Sapper Weston married his childhood sweetheart, Bryony, in 2012. Their life seems the picture of normality. They live in Poplar, East London. They have a bulldog named Muffins. As a puppy, Muffins chewed up a sofa that had been bought with Sapper Weston’s military compensation money. He still resents it, but can’t bring himself to dislike the dog. In his spare time he enjoys playing video games. He likes whisky, and carries a hip flask bearing a military insignia in his inside coat pocket.

In 2011, after enduring two years of constant operations and unsuccessful experiments with prosthetics, Sapper Weston’s confidence hit a low ebb. He was placed on antidepressants and given psychiatric help. In his own words, “it seemed as if there wasn’t any hope in sight”. It was only when Bryony decided to return to university to follow her dreams of becoming a fashion journalist that he, too, found a renewed sense of purpose. With the help of a new Personal Recovery Officer, Mr Kevin Long, he gained a place in the Barclays AFTER programme for injured servicemen, and now works at the bank’s headquarters in London.

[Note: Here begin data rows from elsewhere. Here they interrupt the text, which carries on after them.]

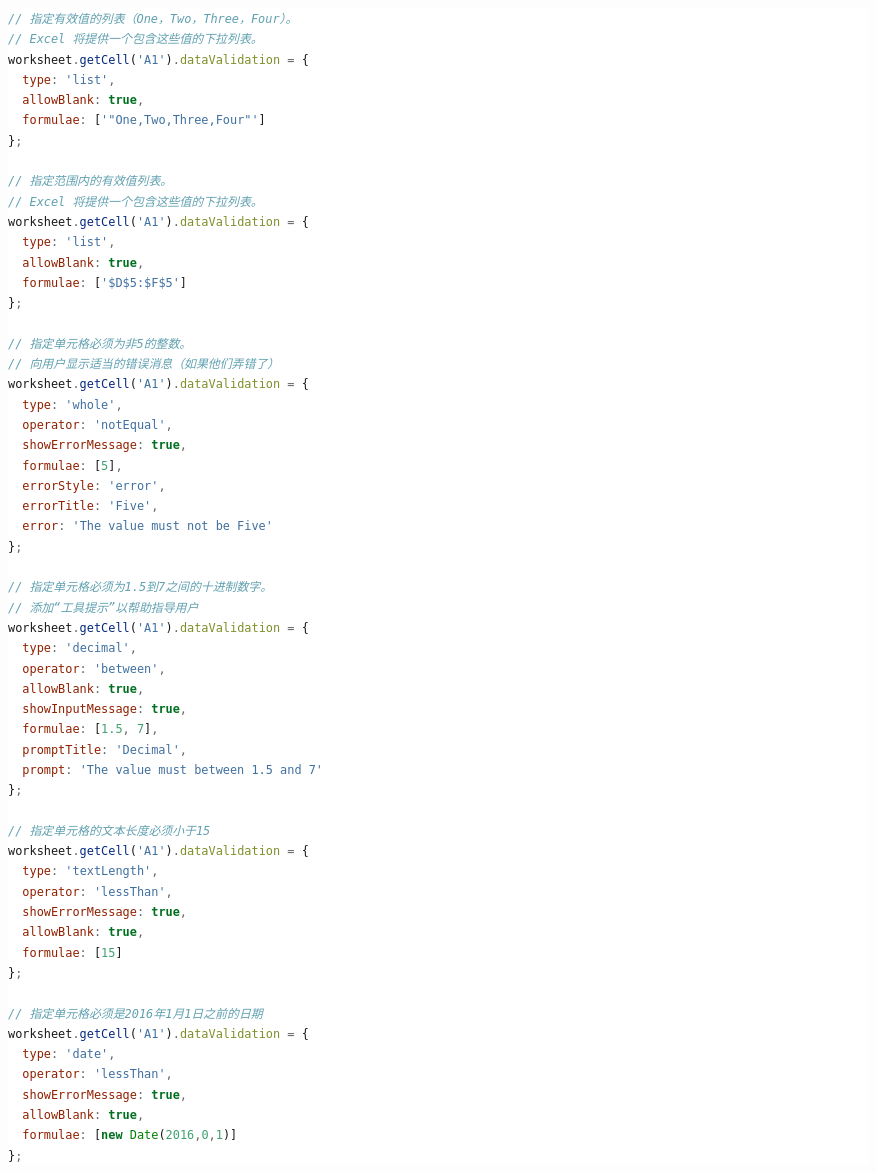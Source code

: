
 ```javascript
// 指定有效值的列表（One，Two，Three，Four）。
// Excel 将提供一个包含这些值的下拉列表。
worksheet.getCell('A1').dataValidation = {
  type: 'list',
  allowBlank: true,
  formulae: ['"One,Two,Three,Four"']
};

// 指定范围内的有效值列表。
// Excel 将提供一个包含这些值的下拉列表。
worksheet.getCell('A1').dataValidation = {
  type: 'list',
  allowBlank: true,
  formulae: ['$D$5:$F$5']
};

// 指定单元格必须为非5的整数。
// 向用户显示适当的错误消息（如果他们弄错了）
worksheet.getCell('A1').dataValidation = {
  type: 'whole',
  operator: 'notEqual',
  showErrorMessage: true,
  formulae: [5],
  errorStyle: 'error',
  errorTitle: 'Five',
  error: 'The value must not be Five'
};

// 指定单元格必须为1.5到7之间的十进制数字。
// 添加“工具提示”以帮助指导用户
worksheet.getCell('A1').dataValidation = {
  type: 'decimal',
  operator: 'between',
  allowBlank: true,
  showInputMessage: true,
  formulae: [1.5, 7],
  promptTitle: 'Decimal',
  prompt: 'The value must between 1.5 and 7'
};

// 指定单元格的文本长度必须小于15
worksheet.getCell('A1').dataValidation = {
  type: 'textLength',
  operator: 'lessThan',
  showErrorMessage: true,
  allowBlank: true,
  formulae: [15]
};

// 指定单元格必须是2016年1月1日之前的日期
worksheet.getCell('A1').dataValidation = {
  type: 'date',
  operator: 'lessThan',
  showErrorMessage: true,
  allowBlank: true,
  formulae: [new Date(2016,0,1)]
};
```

This is a time of huge upheaval for Sapper Sakyi, as he approaches 17 December, the date of his medical review. It will almost certainly result in his discharge from the armed forces, and he doesn’t know what to do next. Originally from Ghana, he moved to the UK in his teens and joined the army in 2009. He trained with the Royal Engineers, but never quite made it to active duty. On a regimental exercise in Poland in 2011, he suffered from a severe non-freezing cold injury that caused permanent damage to the nerves in his hands and feet. A year later, in 2012, a diagnosis of throat cancer effectively put paid to his military career. “I received chemotherapy and radiotherapy, and lost about half my body weight,” he says. “I went to Headley Court to learn how to walk and speak again. I felt like a baby. I was a real tough guy before all this.”

He admits to being terrified by the prospect of leaving the military and having nothing to do. “I’d still be serving given the chance,” he says. “My options are limited by my injuries – I need to look for an indoor job, and one where I don’t need to be on my feet. It makes finding a job in this market even more difficult.”

Towards the end of the day, Sapper Weston’s personal recovery officer Mr Kevin Long visits the set to help arrange his transport home. Word has reached him that another soldier, Sapper Henry Sakyi, is having difficulty deciding what to do next. So, for the next half an hour, he sits down with him and maps out a plan. Sapper Sakyi leaves for Stoke-on-Trent shortly afterwards, clutching a piece of A4 paper covered with notes, numbers and email addresses that might just help him decide his future.